Across the board, the backlash to Paltrow’s endeavor was negative, and people were downright insulted. Especially to the people who DO live on food stamps, it just felt like a rich, white, blonde celebrity was patronizing them for publicity points. Their reaction was probably best summed up by a comment I saw on Facebook:

“You don’t know us, you don’t know our family’s struggle, and acting like you do just trivializes what we’ve done.

But here’s the kicker:

Paltrow doesn’t really deserve any of this criticism.

Was it ham-fisted, poorly executed, and in the end, rather laughable? Yes, yes, and yes.

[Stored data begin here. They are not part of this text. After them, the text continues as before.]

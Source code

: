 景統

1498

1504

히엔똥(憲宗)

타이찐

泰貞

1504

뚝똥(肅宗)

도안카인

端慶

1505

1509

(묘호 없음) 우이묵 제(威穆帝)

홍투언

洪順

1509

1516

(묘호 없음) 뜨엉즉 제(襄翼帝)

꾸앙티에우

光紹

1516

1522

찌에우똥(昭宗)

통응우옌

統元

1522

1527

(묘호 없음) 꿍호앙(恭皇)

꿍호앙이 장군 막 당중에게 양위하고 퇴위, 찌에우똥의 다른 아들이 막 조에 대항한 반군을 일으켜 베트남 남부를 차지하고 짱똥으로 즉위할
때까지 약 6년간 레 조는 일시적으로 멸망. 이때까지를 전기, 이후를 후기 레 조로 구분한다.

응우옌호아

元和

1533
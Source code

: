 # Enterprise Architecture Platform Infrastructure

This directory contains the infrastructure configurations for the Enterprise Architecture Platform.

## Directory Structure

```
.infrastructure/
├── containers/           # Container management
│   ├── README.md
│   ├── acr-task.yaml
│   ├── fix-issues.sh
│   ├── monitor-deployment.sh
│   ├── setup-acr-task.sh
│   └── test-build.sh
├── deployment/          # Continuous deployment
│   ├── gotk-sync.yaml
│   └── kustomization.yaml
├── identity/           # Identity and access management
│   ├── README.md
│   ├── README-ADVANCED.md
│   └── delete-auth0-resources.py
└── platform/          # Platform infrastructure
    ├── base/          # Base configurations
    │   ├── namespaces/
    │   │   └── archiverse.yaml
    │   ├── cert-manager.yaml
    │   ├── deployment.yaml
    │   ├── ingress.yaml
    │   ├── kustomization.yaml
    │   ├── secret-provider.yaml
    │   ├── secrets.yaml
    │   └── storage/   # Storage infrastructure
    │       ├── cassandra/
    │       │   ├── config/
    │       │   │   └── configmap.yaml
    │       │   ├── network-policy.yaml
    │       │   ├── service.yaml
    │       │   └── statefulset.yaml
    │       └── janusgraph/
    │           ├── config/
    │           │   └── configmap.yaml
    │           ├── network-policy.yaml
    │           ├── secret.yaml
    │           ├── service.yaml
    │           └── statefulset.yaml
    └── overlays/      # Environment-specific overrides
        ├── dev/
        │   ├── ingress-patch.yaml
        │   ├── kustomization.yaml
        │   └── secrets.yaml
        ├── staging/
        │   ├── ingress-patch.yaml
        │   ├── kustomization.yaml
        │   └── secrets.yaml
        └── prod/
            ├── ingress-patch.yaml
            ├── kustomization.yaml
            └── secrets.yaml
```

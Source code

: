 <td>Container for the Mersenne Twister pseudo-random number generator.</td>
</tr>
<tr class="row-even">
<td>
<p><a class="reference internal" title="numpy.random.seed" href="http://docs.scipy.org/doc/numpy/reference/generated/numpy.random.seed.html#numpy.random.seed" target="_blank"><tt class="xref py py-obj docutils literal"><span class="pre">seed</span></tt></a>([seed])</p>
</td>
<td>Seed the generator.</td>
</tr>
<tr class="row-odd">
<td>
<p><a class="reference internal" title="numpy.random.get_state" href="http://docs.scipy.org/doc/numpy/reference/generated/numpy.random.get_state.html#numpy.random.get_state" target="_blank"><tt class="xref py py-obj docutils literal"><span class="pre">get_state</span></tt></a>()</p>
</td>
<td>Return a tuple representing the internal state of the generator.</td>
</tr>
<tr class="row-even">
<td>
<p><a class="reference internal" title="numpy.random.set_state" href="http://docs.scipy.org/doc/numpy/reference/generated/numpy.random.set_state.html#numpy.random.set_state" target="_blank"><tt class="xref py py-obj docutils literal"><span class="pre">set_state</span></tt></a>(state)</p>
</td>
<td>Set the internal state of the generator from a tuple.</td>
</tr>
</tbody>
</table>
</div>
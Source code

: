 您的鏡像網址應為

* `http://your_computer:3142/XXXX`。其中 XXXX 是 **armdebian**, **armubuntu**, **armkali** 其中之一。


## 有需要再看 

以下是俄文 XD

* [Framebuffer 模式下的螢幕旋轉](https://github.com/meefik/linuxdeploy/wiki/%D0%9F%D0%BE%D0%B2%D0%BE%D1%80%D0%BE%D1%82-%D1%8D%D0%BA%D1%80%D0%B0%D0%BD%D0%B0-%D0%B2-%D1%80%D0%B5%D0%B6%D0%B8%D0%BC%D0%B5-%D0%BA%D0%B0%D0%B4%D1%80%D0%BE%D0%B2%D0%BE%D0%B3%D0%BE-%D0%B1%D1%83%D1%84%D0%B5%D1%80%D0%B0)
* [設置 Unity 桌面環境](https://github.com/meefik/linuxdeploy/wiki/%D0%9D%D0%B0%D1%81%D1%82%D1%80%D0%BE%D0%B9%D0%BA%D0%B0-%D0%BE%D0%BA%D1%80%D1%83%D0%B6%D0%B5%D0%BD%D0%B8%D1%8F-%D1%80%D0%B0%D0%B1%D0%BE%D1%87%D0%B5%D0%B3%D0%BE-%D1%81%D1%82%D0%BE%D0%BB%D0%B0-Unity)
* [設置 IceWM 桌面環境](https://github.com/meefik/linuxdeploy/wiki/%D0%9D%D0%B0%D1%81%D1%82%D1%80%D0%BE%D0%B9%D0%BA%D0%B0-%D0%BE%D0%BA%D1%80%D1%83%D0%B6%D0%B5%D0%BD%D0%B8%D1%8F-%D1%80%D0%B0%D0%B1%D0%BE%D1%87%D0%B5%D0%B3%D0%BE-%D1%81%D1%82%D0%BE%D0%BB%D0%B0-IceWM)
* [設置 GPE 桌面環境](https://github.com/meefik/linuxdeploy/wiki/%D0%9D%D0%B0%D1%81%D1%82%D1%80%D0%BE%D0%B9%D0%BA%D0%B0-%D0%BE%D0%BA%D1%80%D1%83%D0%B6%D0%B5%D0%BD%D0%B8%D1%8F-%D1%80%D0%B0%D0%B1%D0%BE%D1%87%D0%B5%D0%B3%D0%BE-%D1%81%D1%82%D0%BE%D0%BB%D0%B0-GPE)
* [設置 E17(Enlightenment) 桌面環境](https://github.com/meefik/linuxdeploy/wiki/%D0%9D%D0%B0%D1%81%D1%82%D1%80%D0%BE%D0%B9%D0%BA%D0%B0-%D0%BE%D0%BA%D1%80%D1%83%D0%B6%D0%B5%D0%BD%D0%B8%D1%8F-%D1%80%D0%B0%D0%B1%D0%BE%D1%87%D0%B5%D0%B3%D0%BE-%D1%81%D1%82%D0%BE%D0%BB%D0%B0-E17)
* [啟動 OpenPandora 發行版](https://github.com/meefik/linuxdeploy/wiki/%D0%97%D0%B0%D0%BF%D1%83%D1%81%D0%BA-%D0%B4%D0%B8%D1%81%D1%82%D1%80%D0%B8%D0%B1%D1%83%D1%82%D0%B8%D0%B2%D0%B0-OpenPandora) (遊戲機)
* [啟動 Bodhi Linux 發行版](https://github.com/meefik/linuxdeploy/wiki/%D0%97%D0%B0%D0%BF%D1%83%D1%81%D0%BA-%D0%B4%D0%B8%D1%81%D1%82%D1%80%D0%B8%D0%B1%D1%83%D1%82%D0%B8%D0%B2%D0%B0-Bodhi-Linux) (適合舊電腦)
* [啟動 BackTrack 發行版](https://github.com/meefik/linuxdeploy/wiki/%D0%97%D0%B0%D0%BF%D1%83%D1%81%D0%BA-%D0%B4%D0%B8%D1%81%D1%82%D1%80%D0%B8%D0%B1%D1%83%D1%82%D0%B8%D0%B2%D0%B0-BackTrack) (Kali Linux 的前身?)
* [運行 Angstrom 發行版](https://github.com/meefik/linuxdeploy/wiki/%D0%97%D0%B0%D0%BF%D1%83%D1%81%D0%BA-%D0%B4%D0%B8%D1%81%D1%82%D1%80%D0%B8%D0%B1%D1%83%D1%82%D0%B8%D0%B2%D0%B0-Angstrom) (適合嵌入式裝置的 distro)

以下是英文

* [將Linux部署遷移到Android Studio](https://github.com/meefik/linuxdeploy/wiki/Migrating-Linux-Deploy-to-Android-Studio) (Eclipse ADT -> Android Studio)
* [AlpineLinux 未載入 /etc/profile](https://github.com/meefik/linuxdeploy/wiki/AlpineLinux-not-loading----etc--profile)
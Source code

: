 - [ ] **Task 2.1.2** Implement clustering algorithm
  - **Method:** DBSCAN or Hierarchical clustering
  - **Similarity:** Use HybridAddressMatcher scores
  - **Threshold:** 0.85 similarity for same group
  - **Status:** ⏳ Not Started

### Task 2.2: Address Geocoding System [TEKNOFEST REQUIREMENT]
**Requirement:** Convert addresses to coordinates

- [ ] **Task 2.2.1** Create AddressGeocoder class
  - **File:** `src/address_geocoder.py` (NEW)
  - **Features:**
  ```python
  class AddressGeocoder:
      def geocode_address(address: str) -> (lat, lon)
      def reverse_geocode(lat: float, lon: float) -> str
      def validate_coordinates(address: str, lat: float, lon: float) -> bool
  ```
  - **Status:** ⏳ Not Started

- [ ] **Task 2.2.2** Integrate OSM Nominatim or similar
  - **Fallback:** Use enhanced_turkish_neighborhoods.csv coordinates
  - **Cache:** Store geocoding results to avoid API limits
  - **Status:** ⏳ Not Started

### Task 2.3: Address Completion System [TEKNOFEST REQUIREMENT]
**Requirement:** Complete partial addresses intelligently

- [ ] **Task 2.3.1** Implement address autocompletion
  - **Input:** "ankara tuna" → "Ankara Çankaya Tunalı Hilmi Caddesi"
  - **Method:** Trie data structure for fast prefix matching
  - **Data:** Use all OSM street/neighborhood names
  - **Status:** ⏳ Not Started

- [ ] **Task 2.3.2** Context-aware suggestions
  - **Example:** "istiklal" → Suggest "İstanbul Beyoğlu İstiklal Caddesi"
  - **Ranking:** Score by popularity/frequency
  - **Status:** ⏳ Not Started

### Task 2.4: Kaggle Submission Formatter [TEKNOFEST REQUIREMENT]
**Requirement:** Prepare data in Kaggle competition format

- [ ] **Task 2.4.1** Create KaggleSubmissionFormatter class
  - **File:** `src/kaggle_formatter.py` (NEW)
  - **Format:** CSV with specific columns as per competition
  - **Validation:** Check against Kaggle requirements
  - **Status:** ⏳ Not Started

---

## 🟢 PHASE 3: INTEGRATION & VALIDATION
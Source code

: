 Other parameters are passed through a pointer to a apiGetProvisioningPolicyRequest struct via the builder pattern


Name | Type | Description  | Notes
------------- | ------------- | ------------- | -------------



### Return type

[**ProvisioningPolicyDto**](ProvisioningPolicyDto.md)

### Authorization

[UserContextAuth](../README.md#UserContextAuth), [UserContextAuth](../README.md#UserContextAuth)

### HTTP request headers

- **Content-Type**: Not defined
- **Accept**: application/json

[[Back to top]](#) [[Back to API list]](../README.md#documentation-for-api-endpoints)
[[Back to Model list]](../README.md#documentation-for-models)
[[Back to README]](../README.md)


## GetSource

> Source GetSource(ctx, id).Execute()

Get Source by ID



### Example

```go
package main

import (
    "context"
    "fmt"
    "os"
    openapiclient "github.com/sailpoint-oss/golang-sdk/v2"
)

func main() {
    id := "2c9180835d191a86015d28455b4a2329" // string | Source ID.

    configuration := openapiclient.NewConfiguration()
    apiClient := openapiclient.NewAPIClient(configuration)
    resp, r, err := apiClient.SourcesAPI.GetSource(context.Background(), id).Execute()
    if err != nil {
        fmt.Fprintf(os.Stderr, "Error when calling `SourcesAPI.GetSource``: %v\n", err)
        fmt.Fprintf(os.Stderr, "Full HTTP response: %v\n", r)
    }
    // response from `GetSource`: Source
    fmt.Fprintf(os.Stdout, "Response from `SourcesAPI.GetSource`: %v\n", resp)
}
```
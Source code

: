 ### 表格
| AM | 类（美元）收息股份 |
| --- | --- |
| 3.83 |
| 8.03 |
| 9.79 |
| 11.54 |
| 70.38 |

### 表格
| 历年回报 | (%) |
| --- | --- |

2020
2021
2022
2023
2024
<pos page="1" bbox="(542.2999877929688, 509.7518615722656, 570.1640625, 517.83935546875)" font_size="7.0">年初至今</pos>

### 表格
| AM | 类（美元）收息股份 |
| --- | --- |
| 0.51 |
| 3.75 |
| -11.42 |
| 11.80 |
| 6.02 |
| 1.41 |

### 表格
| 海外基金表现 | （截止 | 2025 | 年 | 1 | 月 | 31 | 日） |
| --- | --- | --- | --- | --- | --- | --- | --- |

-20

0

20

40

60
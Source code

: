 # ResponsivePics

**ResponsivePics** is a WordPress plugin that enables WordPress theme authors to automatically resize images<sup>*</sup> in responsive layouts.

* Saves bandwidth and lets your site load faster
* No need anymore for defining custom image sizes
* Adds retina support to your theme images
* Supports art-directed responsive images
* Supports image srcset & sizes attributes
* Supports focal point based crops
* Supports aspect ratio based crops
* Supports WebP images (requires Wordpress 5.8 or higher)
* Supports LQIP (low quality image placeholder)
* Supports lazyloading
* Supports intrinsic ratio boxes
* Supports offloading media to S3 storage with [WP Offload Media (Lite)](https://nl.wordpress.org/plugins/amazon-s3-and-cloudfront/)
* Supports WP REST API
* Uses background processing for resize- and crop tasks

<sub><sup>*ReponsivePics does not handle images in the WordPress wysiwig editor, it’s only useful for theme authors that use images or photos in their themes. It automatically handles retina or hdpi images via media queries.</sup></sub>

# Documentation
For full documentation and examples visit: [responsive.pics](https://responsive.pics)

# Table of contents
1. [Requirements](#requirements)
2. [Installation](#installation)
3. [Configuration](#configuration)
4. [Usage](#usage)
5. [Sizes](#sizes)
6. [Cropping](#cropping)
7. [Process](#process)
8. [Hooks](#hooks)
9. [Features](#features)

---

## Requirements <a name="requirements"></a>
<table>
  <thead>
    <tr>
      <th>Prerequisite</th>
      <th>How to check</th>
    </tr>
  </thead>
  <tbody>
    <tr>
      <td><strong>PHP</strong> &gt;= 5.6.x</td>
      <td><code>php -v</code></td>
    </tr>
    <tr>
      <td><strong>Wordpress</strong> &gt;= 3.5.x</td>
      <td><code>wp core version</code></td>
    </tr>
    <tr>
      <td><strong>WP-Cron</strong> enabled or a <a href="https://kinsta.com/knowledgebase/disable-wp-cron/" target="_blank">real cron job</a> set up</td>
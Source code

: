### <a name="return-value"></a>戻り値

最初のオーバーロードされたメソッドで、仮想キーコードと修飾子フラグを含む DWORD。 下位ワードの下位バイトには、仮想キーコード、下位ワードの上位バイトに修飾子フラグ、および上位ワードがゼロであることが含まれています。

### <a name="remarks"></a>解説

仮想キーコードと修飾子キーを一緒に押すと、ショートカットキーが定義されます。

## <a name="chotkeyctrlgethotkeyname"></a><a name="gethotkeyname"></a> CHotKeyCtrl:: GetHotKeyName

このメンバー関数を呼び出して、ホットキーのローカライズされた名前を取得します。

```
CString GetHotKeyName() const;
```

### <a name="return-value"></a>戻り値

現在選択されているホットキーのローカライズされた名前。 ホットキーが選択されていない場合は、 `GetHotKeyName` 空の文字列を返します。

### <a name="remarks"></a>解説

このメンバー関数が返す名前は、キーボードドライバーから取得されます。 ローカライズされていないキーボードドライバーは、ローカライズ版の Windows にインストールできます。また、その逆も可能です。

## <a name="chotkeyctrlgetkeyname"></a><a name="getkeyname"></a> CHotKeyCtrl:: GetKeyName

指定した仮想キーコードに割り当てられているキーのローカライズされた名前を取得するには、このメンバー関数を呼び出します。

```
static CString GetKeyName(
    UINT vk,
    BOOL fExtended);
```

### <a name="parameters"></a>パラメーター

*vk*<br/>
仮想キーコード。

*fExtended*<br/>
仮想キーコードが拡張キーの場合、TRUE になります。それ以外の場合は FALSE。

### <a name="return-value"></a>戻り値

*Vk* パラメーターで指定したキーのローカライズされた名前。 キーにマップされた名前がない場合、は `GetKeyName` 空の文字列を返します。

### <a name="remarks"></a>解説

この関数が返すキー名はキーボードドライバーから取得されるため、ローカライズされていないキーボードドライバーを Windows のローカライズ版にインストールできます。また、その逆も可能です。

However, what reporters and the public alike don’t seem realize is that Paltrow’s spectacular failure just UNDERLINED the point she was trying to make from the beginning: Wealthy DON’T get the struggle that poor people go through. They literally cannot.

As far as shallow, pedantic “awareness raising” campaigns go, this one takes the cake. (Not literally, because, y’know, food stamps, but still.) The storm of media mockery created a discussion about food stamps and surviving on the government dole that Democrat senators could have never instigated on their own.

It was never meant to be a statement for people living with SNAP benefits. It was meant to be a call to action for the people who have never had to. She wanted to demonstrate that rich people cannot effectively relate to poor people. Even if you disagree with her, her challenge implosion was a good illustration for her argument.

It’s a pity that Paltrow didn’t do this challenge TWO weeks ago, or else Hillary Clinton might have learned an important lesson before she stumbled into her first week of campaigning for president:

If an obscenely wealthy person tries to act like one of us peasants, they will fail, and the public will hate them for trying.

During her first announcement week, we were treated to a hit parade of innocuous, vapid, but well-meaning gestures as Hillary Clinton embarked on a cross-country road-trip in her giant, glossy-black Chevy van, affectionately nick-named “Scooby.”

https://i0.wp.com/www.eonline.com/eol_images/Entire_Site/2015313/rs_1024x683-150413133343-1024-hillary-clinton-mystery-machine_copy.jpgYou literally have no idea how badly I wanted it to look like this instead. You don’t. She would have legitimately won my vote if her van looked like that. You think I’m kidding, but I’m being dead serious. You don’t even know.

And she definitely gave it the old college try:
She kicked it off with a super casual, social-media announcement that packed more diversity into two minutes than a late 80’s Saturday morning cartoon show.

She took a van to Iowa instead of a private jet.

She stopped and talked at coffee shops.

She ate at Chipotle.

She flew home coach.

She carried her own bags.

She tried. She tried SO HARD.

Unfortunately, people just didn’t buy it.

Oh, there were plenty of awkward gaffes that happened along the way: Not only was she unrecognized by the employees at Chipotle, but she didn’t leave a tip. Her van was spotted parked in a handicapped spot. Her “everyday American” audiences were actually hand-selected and screened. The “students” posing in her coffee shop photos were actually active Democrat party coordinators.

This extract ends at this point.